Desta conversa pude formar uma impressão de Chávez como homem. A primeira coisa que chama a atenção é que era transparentemente honesto. Sua sinceridade era absolutamente clara, como o era sua dedicação à causa da revolução e seu ódio à injustiça e à opressão. Naturalmente, estas qualidades por si mesmas não são suficientes para garantir a vitória da revolução, mas sem dúvida explicam sua tremenda popularidade entre as massas.
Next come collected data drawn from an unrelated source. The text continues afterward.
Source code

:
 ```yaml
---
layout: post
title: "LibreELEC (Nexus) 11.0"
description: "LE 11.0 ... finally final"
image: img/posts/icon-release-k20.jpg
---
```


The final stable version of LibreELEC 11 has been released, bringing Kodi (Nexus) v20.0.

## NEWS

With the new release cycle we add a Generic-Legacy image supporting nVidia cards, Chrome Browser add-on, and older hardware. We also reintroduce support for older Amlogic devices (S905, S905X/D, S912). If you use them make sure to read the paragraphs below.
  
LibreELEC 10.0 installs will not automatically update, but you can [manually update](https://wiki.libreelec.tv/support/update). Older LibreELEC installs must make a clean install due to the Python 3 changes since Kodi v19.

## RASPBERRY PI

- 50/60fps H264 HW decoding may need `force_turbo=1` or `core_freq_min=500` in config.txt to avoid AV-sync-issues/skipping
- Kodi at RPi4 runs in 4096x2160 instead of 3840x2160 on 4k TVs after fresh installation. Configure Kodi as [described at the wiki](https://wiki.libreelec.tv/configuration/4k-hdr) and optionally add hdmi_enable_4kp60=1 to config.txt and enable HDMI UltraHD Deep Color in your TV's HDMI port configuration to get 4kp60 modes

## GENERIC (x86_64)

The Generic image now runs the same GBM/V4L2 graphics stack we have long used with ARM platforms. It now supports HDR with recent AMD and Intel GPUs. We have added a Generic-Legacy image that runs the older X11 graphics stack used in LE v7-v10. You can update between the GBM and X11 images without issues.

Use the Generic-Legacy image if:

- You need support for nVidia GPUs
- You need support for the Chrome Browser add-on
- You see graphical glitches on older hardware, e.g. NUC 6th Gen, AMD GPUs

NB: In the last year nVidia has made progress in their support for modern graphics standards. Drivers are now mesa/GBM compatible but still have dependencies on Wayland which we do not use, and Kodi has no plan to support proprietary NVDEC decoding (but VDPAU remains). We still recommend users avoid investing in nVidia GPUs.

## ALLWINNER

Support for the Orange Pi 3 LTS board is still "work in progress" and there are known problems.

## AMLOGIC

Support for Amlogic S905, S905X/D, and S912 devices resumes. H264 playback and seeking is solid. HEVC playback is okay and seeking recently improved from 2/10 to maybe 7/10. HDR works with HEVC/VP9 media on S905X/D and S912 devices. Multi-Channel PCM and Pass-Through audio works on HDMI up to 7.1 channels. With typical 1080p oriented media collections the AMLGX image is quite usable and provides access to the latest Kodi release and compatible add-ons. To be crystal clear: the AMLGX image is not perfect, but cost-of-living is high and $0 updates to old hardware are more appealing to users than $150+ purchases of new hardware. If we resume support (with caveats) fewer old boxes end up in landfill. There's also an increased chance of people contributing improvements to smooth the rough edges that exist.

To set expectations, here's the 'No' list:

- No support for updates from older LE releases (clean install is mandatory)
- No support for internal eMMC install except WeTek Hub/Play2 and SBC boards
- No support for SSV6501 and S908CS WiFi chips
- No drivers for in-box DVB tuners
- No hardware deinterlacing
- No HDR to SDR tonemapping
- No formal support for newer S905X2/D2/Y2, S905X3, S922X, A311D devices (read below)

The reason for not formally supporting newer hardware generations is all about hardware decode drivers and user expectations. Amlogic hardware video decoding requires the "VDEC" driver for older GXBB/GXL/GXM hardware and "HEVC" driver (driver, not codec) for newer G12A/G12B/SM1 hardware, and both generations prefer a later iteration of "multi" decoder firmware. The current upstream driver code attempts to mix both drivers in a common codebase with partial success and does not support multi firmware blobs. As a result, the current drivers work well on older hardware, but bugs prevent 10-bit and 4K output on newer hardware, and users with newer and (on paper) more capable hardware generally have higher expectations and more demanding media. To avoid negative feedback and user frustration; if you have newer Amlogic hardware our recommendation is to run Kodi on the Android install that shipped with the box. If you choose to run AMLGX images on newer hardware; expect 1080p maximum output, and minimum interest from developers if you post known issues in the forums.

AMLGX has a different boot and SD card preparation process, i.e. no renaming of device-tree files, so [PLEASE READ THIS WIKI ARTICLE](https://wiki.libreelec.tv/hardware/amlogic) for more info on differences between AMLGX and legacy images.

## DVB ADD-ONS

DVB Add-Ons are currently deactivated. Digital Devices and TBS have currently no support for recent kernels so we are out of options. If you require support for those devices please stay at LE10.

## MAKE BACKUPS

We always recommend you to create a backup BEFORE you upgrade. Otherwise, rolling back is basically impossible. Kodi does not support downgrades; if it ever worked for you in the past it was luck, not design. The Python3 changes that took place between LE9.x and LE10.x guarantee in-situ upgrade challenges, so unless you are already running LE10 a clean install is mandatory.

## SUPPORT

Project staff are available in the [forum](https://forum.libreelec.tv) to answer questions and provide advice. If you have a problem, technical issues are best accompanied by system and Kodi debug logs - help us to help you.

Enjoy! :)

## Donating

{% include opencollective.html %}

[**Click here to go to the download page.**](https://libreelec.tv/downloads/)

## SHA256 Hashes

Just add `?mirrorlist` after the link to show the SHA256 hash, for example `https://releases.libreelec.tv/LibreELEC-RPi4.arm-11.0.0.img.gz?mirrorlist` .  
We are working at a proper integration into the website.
Depois da derrota do golpe teria sido possível realizar uma revolução socialista de maneira rápida e indolor. Por desgraça, a oportunidade se perdeu e isto permitiu aos reacionários se reagrupar e organizar um novo intento golpista no chamado ‘paro (na realidade um fechamento) patronal’, que produziu um grave dano à economia. A nova tentativa foi derrotada pelos trabalhadores, que tomaram o controle das fábricas e das instalações petrolíferas e expulsaram os reacionários. Mais uma vez existia a possibilidade de uma transformação radical sem uma guerra civil. E mais uma vez se perdeu a oportunidade.

A luta pelo socialismo

Em nossa primeira reunião me perguntou que pensava do movimento na Venezuela. Respondi-lhe que era muito impressionante, que as massas eram claramente a principal força motriz e que todos os ingredientes estavam presentes para levar a revolução até o final, mas que lhe faltava algo. Perguntou-me o que era isso. Respondi-lhe que a debilidade do movimento era a ausência de uma ideologia claramente definida e a ausência de quadros. Ele estava de acordo.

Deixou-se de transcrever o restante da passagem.